#### Exercise objective
Return exactly the span of lines in the following data that opens with the line containing "Sheet User Guide" and closes with the line containing "- **Driver**: Assigned driver". Include nothing else.

************

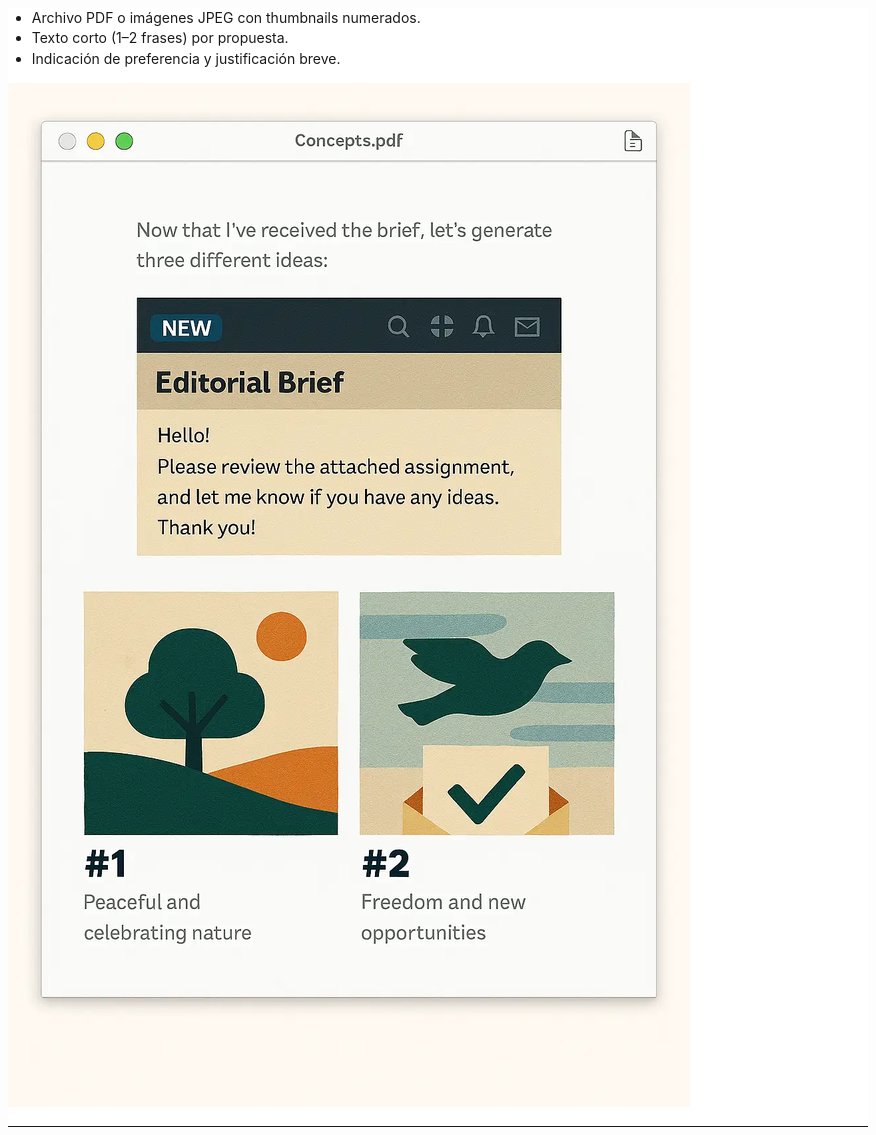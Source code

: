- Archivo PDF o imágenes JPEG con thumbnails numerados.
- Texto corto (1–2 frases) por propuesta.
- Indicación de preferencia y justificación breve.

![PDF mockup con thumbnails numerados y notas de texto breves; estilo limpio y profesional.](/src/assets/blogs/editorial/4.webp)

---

************

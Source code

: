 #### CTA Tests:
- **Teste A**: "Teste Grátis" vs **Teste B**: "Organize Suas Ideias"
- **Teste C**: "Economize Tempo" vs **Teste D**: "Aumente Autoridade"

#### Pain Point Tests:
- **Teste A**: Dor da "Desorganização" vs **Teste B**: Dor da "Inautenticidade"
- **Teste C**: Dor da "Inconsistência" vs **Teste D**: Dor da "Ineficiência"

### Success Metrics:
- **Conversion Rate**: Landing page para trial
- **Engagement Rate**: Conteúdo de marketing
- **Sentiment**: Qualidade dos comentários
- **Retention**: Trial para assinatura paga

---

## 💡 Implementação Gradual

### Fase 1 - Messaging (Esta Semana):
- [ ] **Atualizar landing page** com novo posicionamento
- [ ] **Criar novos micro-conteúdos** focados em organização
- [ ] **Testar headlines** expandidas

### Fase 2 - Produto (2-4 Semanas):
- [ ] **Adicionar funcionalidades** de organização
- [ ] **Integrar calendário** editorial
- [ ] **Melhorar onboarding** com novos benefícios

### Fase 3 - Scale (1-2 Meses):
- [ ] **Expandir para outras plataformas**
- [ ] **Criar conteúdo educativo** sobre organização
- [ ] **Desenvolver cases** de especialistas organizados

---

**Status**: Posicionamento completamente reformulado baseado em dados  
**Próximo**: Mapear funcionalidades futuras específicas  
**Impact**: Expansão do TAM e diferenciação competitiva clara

************

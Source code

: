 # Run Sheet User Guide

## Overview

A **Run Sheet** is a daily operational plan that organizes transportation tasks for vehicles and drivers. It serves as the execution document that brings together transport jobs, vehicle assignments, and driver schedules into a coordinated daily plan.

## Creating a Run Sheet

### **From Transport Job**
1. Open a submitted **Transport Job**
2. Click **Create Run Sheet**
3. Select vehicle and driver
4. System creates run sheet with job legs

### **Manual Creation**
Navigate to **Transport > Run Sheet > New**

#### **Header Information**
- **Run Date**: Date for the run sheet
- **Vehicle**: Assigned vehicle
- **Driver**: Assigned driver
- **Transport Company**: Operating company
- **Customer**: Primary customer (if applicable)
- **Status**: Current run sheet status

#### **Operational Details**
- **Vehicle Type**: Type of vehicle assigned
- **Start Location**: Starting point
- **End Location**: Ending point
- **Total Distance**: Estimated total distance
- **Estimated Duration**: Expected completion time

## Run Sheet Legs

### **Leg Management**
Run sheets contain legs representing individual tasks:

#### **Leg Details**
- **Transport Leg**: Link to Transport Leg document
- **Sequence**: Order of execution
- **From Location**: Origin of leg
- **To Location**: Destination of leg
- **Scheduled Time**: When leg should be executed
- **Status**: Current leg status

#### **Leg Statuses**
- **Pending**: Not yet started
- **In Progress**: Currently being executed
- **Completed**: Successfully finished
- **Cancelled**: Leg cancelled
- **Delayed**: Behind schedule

************

#### Answer to this task
: # Run Sheet User Guide

## Overview

A **Run Sheet** is a daily operational plan that organizes transportation tasks for vehicles and drivers. It serves as the execution document that brings together transport jobs, vehicle assignments, and driver schedules into a coordinated daily plan.

## Creating a Run Sheet

### **From Transport Job**
1. Open a submitted **Transport Job**
2. Click **Create Run Sheet**
3. Select vehicle and driver
4. System creates run sheet with job legs

### **Manual Creation**
Navigate to **Transport > Run Sheet > New**

#### **Header Information**
- **Run Date**: Date for the run sheet
- **Vehicle**: Assigned vehicle
- **Driver**: Assigned driver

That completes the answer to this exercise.